Once the pictures are set aside, retype the remaining entries exactly.

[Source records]
........
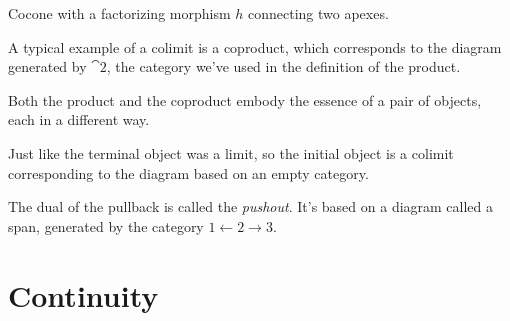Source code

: \begin{figure}[H]
\centering
{}
\end{figure}

\noindent
Cocone with a factorizing morphism $h$ connecting two apexes.

A typical example of a colimit is a coproduct, which corresponds to the
diagram generated by $\cat{2}$, the category we've used in the
definition of the product.

\begin{figure}[H]
\centering
{}
\end{figure}

\noindent
Both the product and the coproduct embody the essence of a pair of
objects, each in a different way.

Just like the terminal object was a limit, so the initial object is a
colimit corresponding to the diagram based on an empty category.

The dual of the pullback is called the \emph{pushout}. It's based on a
diagram called a span, generated by the category
$1\leftarrow2\rightarrow3$.

\section{Continuity}\label{continuity}

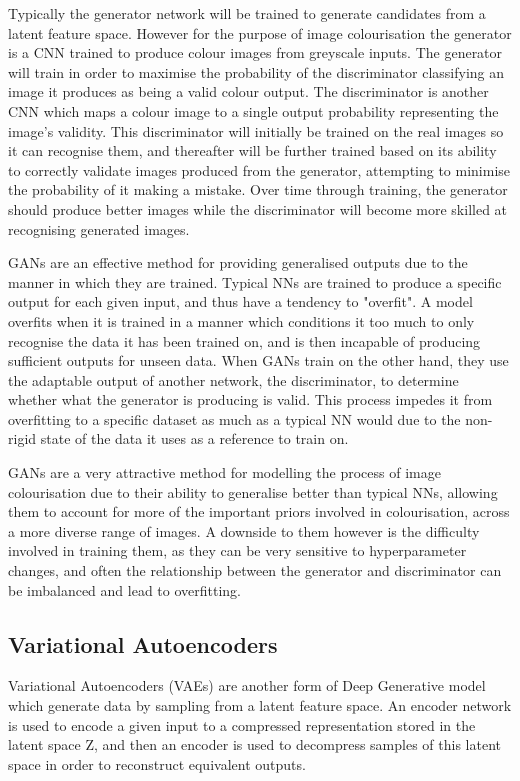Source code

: \documentclass{l4proj}
\begin{document}
Typically the generator network will be trained to generate candidates from a latent feature space. However for the purpose of image colourisation the generator is a CNN trained to produce colour images from greyscale inputs. The generator will train in order to maximise the probability of the discriminator classifying an image it produces as being a valid colour output. The discriminator is another CNN which maps a colour image to a single output probability representing the image's validity. This discriminator will initially be trained on the real images so it can recognise them, and thereafter will be further trained based on its ability to correctly validate images produced from the generator, attempting to minimise the probability of it making a mistake. Over time through training, the generator should produce better images while the discriminator will become more skilled at recognising generated images.

GANs are an effective method for providing generalised outputs due to the manner in which they are trained. Typical NNs are trained to produce a specific output for each given input, and thus have a tendency to "overfit". A model overfits when it is trained in a manner which conditions it too much to only recognise the data it has been trained on, and is then incapable of producing sufficient outputs for unseen data. When GANs train on the other hand, they use the adaptable output of another network, the discriminator, to determine whether what the generator is producing is valid. This process impedes it from overfitting to a specific dataset as much as a typical NN would due to the non-rigid state of the data it uses as a reference to train on. 

GANs are a very attractive method for modelling the process of image colourisation due to their ability to generalise better than typical NNs, allowing them to account for more of the important priors involved in colourisation, across a more diverse range of images. A downside to them however is the difficulty involved in training them, as they can be very sensitive to hyperparameter changes, and often the relationship between the generator and discriminator can be imbalanced and lead to overfitting. 
\subsection{Variational Autoencoders}
\label{vae}
Variational Autoencoders (VAEs) are another form of Deep Generative model which generate data by sampling from a latent feature space. An encoder network is used to encode a given input to a compressed representation stored in the latent space Z, and then an encoder is used to decompress samples of this latent space in order to reconstruct equivalent outputs\cite{VAE}.
\end{document}
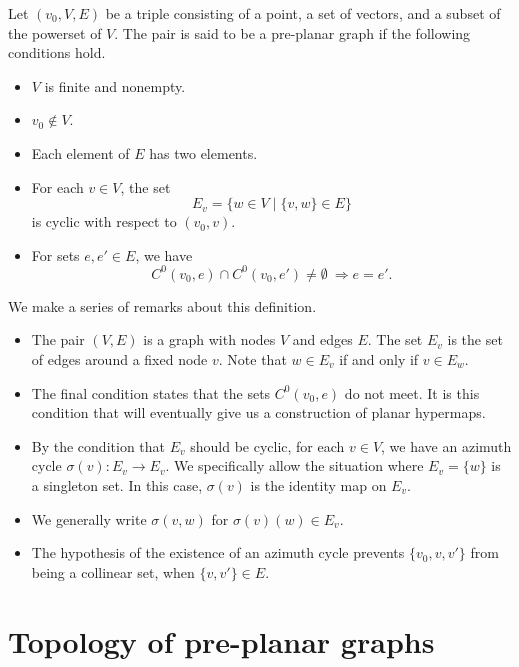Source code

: \begin{definition}  Let $(v_0,V,E)$ be a triple consisting of a point,
a set of
vectors, and a subset of the powerset of $V$.  The pair is said to be
a pre-planar graph if the following conditions hold.
    \begin{itemize}
    \item $V$ is finite and nonempty.
    \item $v_0\not\in V$.
    \item Each element of $E$ has two elements.
    \item For each $v\in V$, the set
        $$
        E_v = \{w\in V\mid \{v,w\}\in E\}
        $$
        is cyclic with respect to $(v_0,v)$.
    \item For sets $e,e'\in E$,   we have
        $$C^0(v_0,e) \cap C^0(v_0,e')\ne\emptyset\ \Rightarrow e = e'.$$
    \end{itemize}
\end{definition}

We make a series of remarks about this definition.

\begin{remark}
\begin{itemize}
\item The pair $(V,E)$ is a graph with nodes $V$ and edges $E$.  The set
$E_v$ is the set of edges around a fixed node $v$.
Note that $w\in E_v$ if and only if $v\in E_w$.   
%
\item The final condition states that the sets $C^0(v_0,e)$
do not meet.   It
is this condition that will eventually give us a construction of planar
hypermaps.
%
\item
By the condition that $E_v$ should be cyclic,
for each $v\in V$, we have an azimuth cycle $\sigma(v):E_v\to E_v$.
We specifically allow the situation where $E_v = \{w\}$ is a
singleton set. In this case,
$\sigma(v)$ is the identity map on $E_v$.
%
\item
We generally write $\sigma(v,w)$ for $\sigma(v)(w)\in E_v$.
%
\item 
The hypothesis of the existence of an azimuth cycle
prevents $\{v_0,v,v'\}$ from being a collinear set, when $\{v,v'\}\in
E$.
%
\end{itemize}
\end{remark}



\section{Topology of pre-planar graphs}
........
Response to the exercise
Source code

: \begin{figure}[H]
\centering
{}
\end{figure}

\noindent
Cocone with a factorizing morphism $h$ connecting two apexes.

A typical example of a colimit is a coproduct, which corresponds to the
diagram generated by $\cat{2}$, the category we've used in the
definition of the product.

\begin{figure}[H]
\centering
{}
\end{figure}

\noindent
Both the product and the coproduct embody the essence of a pair of
objects, each in a different way.

Just like the terminal object was a limit, so the initial object is a
colimit corresponding to the diagram based on an empty category.

The dual of the pullback is called the \emph{pushout}. It's based on a
diagram called a span, generated by the category
$1\leftarrow2\rightarrow3$.

\section{Continuity}\label{continuity}

Source code

: \documentclass{l4proj}
\begin{document}
Typically the generator network will be trained to generate candidates from a latent feature space. However for the purpose of image colourisation the generator is a CNN trained to produce colour images from greyscale inputs. The generator will train in order to maximise the probability of the discriminator classifying an image it produces as being a valid colour output. The discriminator is another CNN which maps a colour image to a single output probability representing the image's validity. This discriminator will initially be trained on the real images so it can recognise them, and thereafter will be further trained based on its ability to correctly validate images produced from the generator, attempting to minimise the probability of it making a mistake. Over time through training, the generator should produce better images while the discriminator will become more skilled at recognising generated images.

GANs are an effective method for providing generalised outputs due to the manner in which they are trained. Typical NNs are trained to produce a specific output for each given input, and thus have a tendency to "overfit". A model overfits when it is trained in a manner which conditions it too much to only recognise the data it has been trained on, and is then incapable of producing sufficient outputs for unseen data. When GANs train on the other hand, they use the adaptable output of another network, the discriminator, to determine whether what the generator is producing is valid. This process impedes it from overfitting to a specific dataset as much as a typical NN would due to the non-rigid state of the data it uses as a reference to train on. 

GANs are a very attractive method for modelling the process of image colourisation due to their ability to generalise better than typical NNs, allowing them to account for more of the important priors involved in colourisation, across a more diverse range of images. A downside to them however is the difficulty involved in training them, as they can be very sensitive to hyperparameter changes, and often the relationship between the generator and discriminator can be imbalanced and lead to overfitting. 
\subsection{Variational Autoencoders}
\label{vae}
Variational Autoencoders (VAEs) are another form of Deep Generative model which generate data by sampling from a latent feature space. An encoder network is used to encode a given input to a compressed representation stored in the latent space Z, and then an encoder is used to decompress samples of this latent space in order to reconstruct equivalent outputs\cite{VAE}.
\end{document}
Source code

: \begin{definition}  Let $(v_0,V,E)$ be a triple consisting of a point,
a set of
vectors, and a subset of the powerset of $V$.  The pair is said to be
a pre-planar graph if the following conditions hold.
    \begin{itemize}
    \item $V$ is finite and nonempty.
    \item $v_0\not\in V$.
    \item Each element of $E$ has two elements.
    \item For each $v\in V$, the set
        $$
        E_v = \{w\in V\mid \{v,w\}\in E\}
        $$
        is cyclic with respect to $(v_0,v)$.
    \item For sets $e,e'\in E$,   we have
        $$C^0(v_0,e) \cap C^0(v_0,e')\ne\emptyset\ \Rightarrow e = e'.$$
    \end{itemize}
\end{definition}

We make a series of remarks about this definition.

\begin{remark}
\begin{itemize}
\item The pair $(V,E)$ is a graph with nodes $V$ and edges $E$.  The set
$E_v$ is the set of edges around a fixed node $v$.
Note that $w\in E_v$ if and only if $v\in E_w$.   
%
\item The final condition states that the sets $C^0(v_0,e)$
do not meet.   It
is this condition that will eventually give us a construction of planar
hypermaps.
%
\item
By the condition that $E_v$ should be cyclic,
for each $v\in V$, we have an azimuth cycle $\sigma(v):E_v\to E_v$.
We specifically allow the situation where $E_v = \{w\}$ is a
singleton set. In this case,
$\sigma(v)$ is the identity map on $E_v$.
%
\item
We generally write $\sigma(v,w)$ for $\sigma(v)(w)\in E_v$.
%
\item 
The hypothesis of the existence of an azimuth cycle
prevents $\{v_0,v,v'\}$ from being a collinear set, when $\{v,v'\}\in
E$.
%
\end{itemize}
\end{remark}



\section{Topology of pre-planar graphs}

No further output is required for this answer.